━━━━━ DATA EXCERPTS ━━━━━

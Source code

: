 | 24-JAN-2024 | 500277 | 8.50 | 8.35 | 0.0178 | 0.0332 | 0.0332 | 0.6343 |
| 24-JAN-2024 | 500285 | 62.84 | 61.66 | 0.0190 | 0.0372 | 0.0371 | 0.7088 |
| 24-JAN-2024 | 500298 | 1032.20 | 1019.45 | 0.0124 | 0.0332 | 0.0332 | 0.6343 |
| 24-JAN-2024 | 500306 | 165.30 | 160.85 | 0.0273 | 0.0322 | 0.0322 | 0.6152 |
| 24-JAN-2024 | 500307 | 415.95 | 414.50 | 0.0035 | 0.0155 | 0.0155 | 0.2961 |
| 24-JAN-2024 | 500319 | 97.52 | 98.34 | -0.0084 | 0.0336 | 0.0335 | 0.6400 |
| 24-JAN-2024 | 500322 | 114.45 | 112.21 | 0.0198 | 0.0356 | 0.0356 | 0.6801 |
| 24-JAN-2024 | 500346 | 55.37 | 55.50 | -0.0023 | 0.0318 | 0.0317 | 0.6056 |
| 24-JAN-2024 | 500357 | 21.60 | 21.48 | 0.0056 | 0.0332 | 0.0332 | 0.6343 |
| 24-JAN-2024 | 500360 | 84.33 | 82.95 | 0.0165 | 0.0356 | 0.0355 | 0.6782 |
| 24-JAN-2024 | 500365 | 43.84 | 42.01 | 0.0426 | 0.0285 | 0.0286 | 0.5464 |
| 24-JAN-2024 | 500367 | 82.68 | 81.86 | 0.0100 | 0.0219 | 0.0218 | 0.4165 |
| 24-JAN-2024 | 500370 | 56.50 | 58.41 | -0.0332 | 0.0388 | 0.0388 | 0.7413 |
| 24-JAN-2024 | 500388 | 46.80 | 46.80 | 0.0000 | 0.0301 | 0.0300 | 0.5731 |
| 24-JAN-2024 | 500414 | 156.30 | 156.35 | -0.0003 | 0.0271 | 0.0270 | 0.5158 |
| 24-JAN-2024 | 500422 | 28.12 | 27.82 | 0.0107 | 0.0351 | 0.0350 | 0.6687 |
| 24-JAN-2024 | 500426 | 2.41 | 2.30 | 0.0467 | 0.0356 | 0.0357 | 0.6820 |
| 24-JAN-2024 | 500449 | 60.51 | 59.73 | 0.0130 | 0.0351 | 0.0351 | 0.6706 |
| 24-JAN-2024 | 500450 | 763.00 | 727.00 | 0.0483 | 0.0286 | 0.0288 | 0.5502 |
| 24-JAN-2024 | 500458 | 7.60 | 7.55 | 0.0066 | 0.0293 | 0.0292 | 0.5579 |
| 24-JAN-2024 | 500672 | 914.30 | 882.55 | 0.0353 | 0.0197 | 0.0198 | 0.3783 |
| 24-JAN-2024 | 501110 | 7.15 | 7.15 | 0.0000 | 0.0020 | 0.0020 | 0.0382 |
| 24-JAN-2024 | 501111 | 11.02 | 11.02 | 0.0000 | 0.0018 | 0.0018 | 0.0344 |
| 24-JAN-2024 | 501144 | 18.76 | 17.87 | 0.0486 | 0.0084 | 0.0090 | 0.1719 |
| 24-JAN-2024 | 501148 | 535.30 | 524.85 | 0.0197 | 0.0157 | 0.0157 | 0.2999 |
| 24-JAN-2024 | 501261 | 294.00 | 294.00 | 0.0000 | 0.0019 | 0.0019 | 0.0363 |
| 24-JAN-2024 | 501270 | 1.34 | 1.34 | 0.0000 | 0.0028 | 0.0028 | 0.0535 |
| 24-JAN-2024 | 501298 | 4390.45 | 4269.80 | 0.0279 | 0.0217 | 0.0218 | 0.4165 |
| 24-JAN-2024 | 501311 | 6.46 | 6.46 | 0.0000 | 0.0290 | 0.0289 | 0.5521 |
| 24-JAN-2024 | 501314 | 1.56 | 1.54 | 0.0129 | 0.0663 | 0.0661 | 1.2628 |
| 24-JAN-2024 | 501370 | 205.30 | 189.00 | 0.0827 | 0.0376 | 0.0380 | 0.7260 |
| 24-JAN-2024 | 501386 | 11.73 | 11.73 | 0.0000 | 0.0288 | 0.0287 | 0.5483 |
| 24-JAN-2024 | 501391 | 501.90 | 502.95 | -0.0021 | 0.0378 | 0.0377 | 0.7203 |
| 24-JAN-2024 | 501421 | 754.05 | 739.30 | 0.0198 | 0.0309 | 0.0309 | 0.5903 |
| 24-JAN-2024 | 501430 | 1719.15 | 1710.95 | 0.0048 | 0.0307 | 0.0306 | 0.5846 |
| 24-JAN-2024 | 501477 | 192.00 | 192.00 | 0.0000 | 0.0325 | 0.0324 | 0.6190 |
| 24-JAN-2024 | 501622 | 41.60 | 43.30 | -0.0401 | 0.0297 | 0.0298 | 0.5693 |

━━━━━

[WHAT THE EXERCISE ASKS]: Would you retype the lines above from the one with "0.0219 | 0.0218 | 0.4165 |" down to the one with "0.0380 | 0.7260 |", word for word, both ends included and no other lines?

[WRITTEN RESPONSE]:
| 24-JAN-2024 | 500367 | 82.68 | 81.86 | 0.0100 | 0.0219 | 0.0218 | 0.4165 |
| 24-JAN-2024 | 500370 | 56.50 | 58.41 | -0.0332 | 0.0388 | 0.0388 | 0.7413 |
| 24-JAN-2024 | 500388 | 46.80 | 46.80 | 0.0000 | 0.0301 | 0.0300 | 0.5731 |
| 24-JAN-2024 | 500414 | 156.30 | 156.35 | -0.0003 | 0.0271 | 0.0270 | 0.5158 |
| 24-JAN-2024 | 500422 | 28.12 | 27.82 | 0.0107 | 0.0351 | 0.0350 | 0.6687 |
| 24-JAN-2024 | 500426 | 2.41 | 2.30 | 0.0467 | 0.0356 | 0.0357 | 0.6820 |
| 24-JAN-2024 | 500449 | 60.51 | 59.73 | 0.0130 | 0.0351 | 0.0351 | 0.6706 |
| 24-JAN-2024 | 500450 | 763.00 | 727.00 | 0.0483 | 0.0286 | 0.0288 | 0.5502 |
| 24-JAN-2024 | 500458 | 7.60 | 7.55 | 0.0066 | 0.0293 | 0.0292 | 0.5579 |
| 24-JAN-2024 | 500672 | 914.30 | 882.55 | 0.0353 | 0.0197 | 0.0198 | 0.3783 |
| 24-JAN-2024 | 501110 | 7.15 | 7.15 | 0.0000 | 0.0020 | 0.0020 | 0.0382 |
| 24-JAN-2024 | 501111 | 11.02 | 11.02 | 0.0000 | 0.0018 | 0.0018 | 0.0344 |
| 24-JAN-2024 | 501144 | 18.76 | 17.87 | 0.0486 | 0.0084 | 0.0090 | 0.1719 |
| 24-JAN-2024 | 501148 | 535.30 | 524.85 | 0.0197 | 0.0157 | 0.0157 | 0.2999 |
| 24-JAN-2024 | 501261 | 294.00 | 294.00 | 0.0000 | 0.0019 | 0.0019 | 0.0363 |
| 24-JAN-2024 | 501270 | 1.34 | 1.34 | 0.0000 | 0.0028 | 0.0028 | 0.0535 |
| 24-JAN-2024 | 501298 | 4390.45 | 4269.80 | 0.0279 | 0.0217 | 0.0218 | 0.4165 |
| 24-JAN-2024 | 501311 | 6.46 | 6.46 | 0.0000 | 0.0290 | 0.0289 | 0.5521 |
| 24-JAN-2024 | 501314 | 1.56 | 1.54 | 0.0129 | 0.0663 | 0.0661 | 1.2628 |
| 24-JAN-2024 | 501370 | 205.30 | 189.00 | 0.0827 | 0.0376 | 0.0380 | 0.7260 |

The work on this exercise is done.